Auswirkungen in Tarifrunden

Ministerpräsident Anders Fogh Rasmussen hat nach seinem knappen Wahlerfolg Mitte November angekündigt, dass die Bekämpfung des Arbeitskräftemangels im Zentrum stehen werde. Bei den Tarifrunden im Frühjahr werden ihm Hunderttausende in der Privatwirtschaft und vor allem im öffentlichen Dienst die Notwendigkeit wohl auch noch mal bei den als wahrscheinlich geltenden Großstreiks nachdrücklich bestätigen. Vor allem die nach allgemeiner Meinung unterbezahlten Frauen im staatlichen Kranken-, Pflege- und Sozialdienst sehen nun ihre große Chance auf mehr Geld mit einem "schlagenden" Argument: Es gibt einfach nicht genug von ihnen.

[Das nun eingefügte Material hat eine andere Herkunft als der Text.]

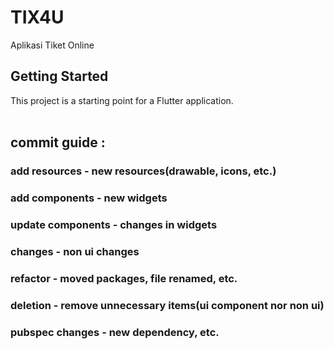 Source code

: # TIX4U

Aplikasi Tiket Online

## Getting Started

This project is a starting point for a Flutter application.
<br>
<br>
## commit guide : 

### add resources - new resources(drawable, icons, etc.)
### add components - new widgets
### update components - changes in widgets
### changes - non ui changes
### refactor - moved packages, file renamed, etc.
### deletion - remove unnecessary items(ui component nor non ui)
### pubspec changes - new dependency, etc.
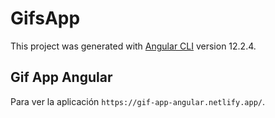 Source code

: # GifsApp

This project was generated with [Angular CLI](https://gif-app-angular.netlify.app/) version 12.2.4.

## Gif App Angular

Para ver la aplicación `https://gif-app-angular.netlify.app/`.
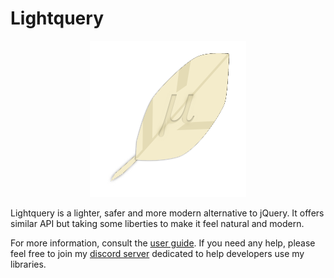 # Lightquery

<center><img src="./logo/logo.png" alt="Lightquery logo" style="max-width: 250px;"/></center>

Lightquery is a lighter, safer and more modern alternative to jQuery. It offers similar API but taking
some liberties to make it feel natural and modern.

For more information, consult the [user guide](https://voltra.github.io/lightquery). If you need any help,
please feel free to join my [discord server](https://discord.gg/JtWAjbw) dedicated to help developers use my libraries.
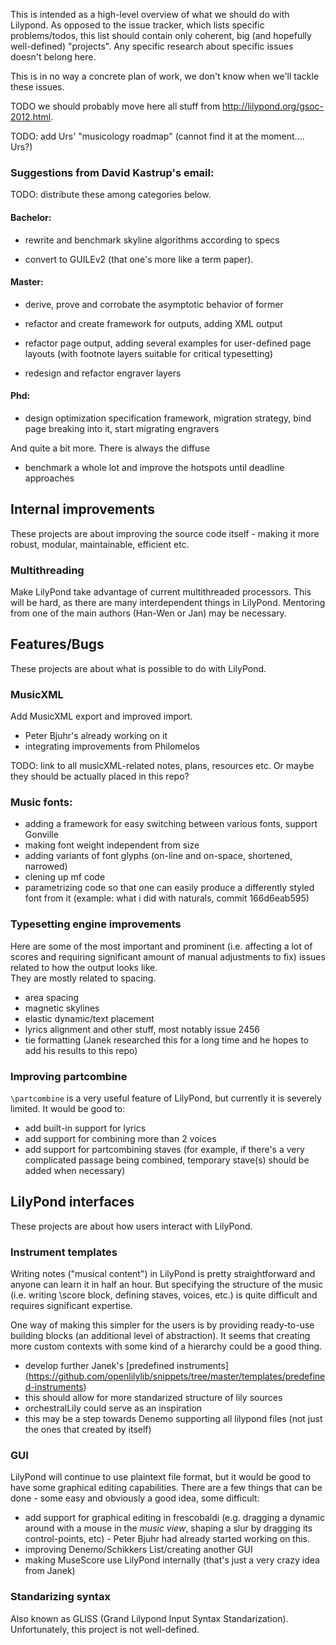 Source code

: This is intended as a high-level overview of what we should do with Lilypond.
As opposed to the issue tracker, which lists specific problems/todos,
this list should contain only coherent, big (and hopefully well-defined) "projects".
Any specific research about specific issues doesn't belong here.

This is in no way a concrete plan of work, we don't know when we'll tackle these
issues.


TODO we should probably move here all stuff from http://lilypond.org/gsoc-2012.html.

TODO: add Urs' "musicology roadmap" (cannot find it at the moment.... Urs?)


### Suggestions from David Kastrup's email:

TODO: distribute these among categories below.

#### Bachelor:

* rewrite and benchmark skyline algorithms according to specs

* convert to GUILEv2 (that one's more like a term paper).

#### Master:

* derive, prove and corrobate the asymptotic behavior of former

* refactor and create framework for outputs, adding XML output

* refactor page output, adding several examples for user-defined
  page layouts (with footnote layers suitable for critical typesetting)

* redesign and refactor engraver layers

#### Phd:    

* design optimization specification framework, migration strategy,
  bind page breaking into it, start migrating engravers

And quite a bit more.  There is always the diffuse

* benchmark a whole lot and improve the hotspots until deadline
  approaches


Internal improvements
---------------------

These projects are about improving the source code itself - making it
more robust, modular, maintainable, efficient etc.

### Multithreading

Make LilyPond take advantage of current multithreaded processors.  This will be
hard, as there are many interdependent things in LilyPond.  Mentoring
from one of the main authors (Han-Wen or Jan) may be necessary.


Features/Bugs
-------------

These projects are about what is possible to do with LilyPond.


### MusicXML

Add MusicXML export and improved import.
- Peter Bjuhr's already working on it
- integrating improvements from Philomelos

TODO: link to all musicXML-related notes, plans, resources etc. Or maybe they should
be actually placed in this repo?


### Music fonts:
- adding a framework for easy switching between various fonts, support Gonville
- making font weight independent from size
- adding variants of font glyphs (on-line and on-space, shortened, narrowed)
- clening up mf code
- parametrizing code so that one can easily produce a differently styled
  font from it (example: what i did with naturals, commit 166d6eab595)


### Typesetting engine improvements

Here are some of the most important and prominent (i.e. affecting a lot
of scores and requiring significant amount of manual adjustments to fix)
issues related to how the output looks like.  
They are mostly related to spacing.
- area spacing
- magnetic skylines
- elastic dynamic/text placement
- lyrics alignment and other stuff, most notably issue 2456
- tie formatting (Janek researched this for a long time and he hopes
  to add his results to this repo)

### Improving partcombine

`\partcombine` is a very useful feature of LilyPond, but currently it is severely
limited.  It would be good to:
* add built-in support for lyrics
* add support for combining more than 2 voices
* add support for partcombining staves (for example, if there's a very
  complicated passage being combined, temporary stave(s) should be added
  when necessary)



LilyPond interfaces
-------------------

These projects are about how users interact with LilyPond.


### Instrument templates

Writing notes ("musical content") in LilyPond is pretty straightforward
and anyone can learn it in half an hour.  But specifying the structure
of the music (i.e. writing \score block, defining staves, voices, etc.)
is quite difficult and requires significant expertise.

One way of making this simpler for the users is by providing ready-to-use
building blocks (an additional level of abstraction).  It seems that
creating more custom contexts with some kind of a hierarchy could be a
good thing.

- develop further Janek's [predefined instruments]
(https://github.com/openlilylib/snippets/tree/master/templates/predefined-instruments)
- this should allow for more standarized structure of lily sources
- orchestralLily could serve as an inspiration
- this may be a step towards Denemo supporting all lilypond files
  (not just the ones that created by itself)


### GUI

LilyPond will continue to use plaintext file format, but it would be
good to have some graphical editing capabilities.  There are a few things
that can be done - some easy and obviously a good idea, some difficult:
* add support for graphical editing in frescobaldi (e.g. dragging a dynamic
  around with a mouse in the _music view_, shaping a slur by dragging its
  control-points, etc) - Peter Bjuhr had already started working on this.
* improving Denemo/Schikkers List/creating another GUI
* making MuseScore use LilyPond internally (that's just a very crazy idea
  from Janek)


### Standarizing syntax

Also known as GLISS (Grand Lilypond Input Syntax Standarization).
Unfortunately, this project is not well-defined.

Rasmussen sagte in seiner Regierungserklärung: "Wir werden besonders qualifizierten Ausländern den Zugang zum dänischen Arbeitsmarkt erleichtern. Zu dänischen Lohn- und Arbeitsbedingungen." Dem Arbeitgeberverband DA und dem Rat der Wirtschafts-Weisen geht das längst nicht weit genug. Sie sehen fast unbegrenzte Arbeitskraft-Zuwanderung auch bei Jobs für durchschnittlich Qualifizierte als einzigen Rettungsanker für den Wirtschaftsboom, der Dänemarks breite Mittelklasse wohlhabend und die Staatskasse so prall gefüllt hat wie nie zuvor.